CVPR2023 Semantic Segmentation Paper Collection

The International Conference on Computer Vision and Pattern Recognition (CVPR) is one of the top conferences in the field of computer science and an interdisciplinary conference in image processing, machine learning, artificial intelligence and other fields.

Every year, the CVPR conference will have a large number of paper submissions and academic exchange activities, covering multiple research directions including image processing, computer vision, pattern recognition, machine learning, deep learning, artificial intelligence, etc. It is the most influential and influential in this field.
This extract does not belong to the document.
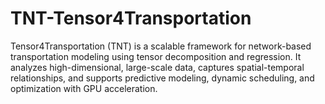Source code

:# TNT-Tensor4Transportation
Tensor4Transportation (TNT) is a scalable framework for network-based transportation modeling using tensor decomposition and regression. It analyzes high-dimensional, large-scale data, captures spatial-temporal relationships, and supports predictive modeling, dynamic scheduling, and optimization with GPU acceleration.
One of the representative academic conferences.

AMiner uses AI technology to classify and sort out the conference papers included in CVPR2023. Today, we will share 72 papers on the theme of semantic segmentation. We will show the ten most popular papers here. Welcome to download and collect!

1. Open-Vocabulary Semantic Segmentation with Mask-adapted CLIP paper details page
Authors: Feng Liang, Bichen Wu, Xiaoliang Dai, Kunpeng Li, Yinan Zhao, Hang Zhang, Peizhao Zhang, Peter Vajda, Diana Marculescu Link: https://
www .aminer.cn/pub/6344dede90e50fcafd24d0b0/
AI Review (Large Model Driven): The goal of open semantic segmentation is to divide images into semantic regions. Recent two-stage approaches first generate class-safe hypotheses, and then leverage a previously trained visual-linguistic model (e.g., CLIP) to divide the segmented regions into discriminative regions. We define a performance bottleneck in this paradigm that CLIP models do not perform well on hidden images. To address this issue, we propose an improved CLIP training method that utilizes previously trained CLIP features. Experimental results show that the F-measure of the best CLIP system improves by 8.8% compared with the previous best CLIP system.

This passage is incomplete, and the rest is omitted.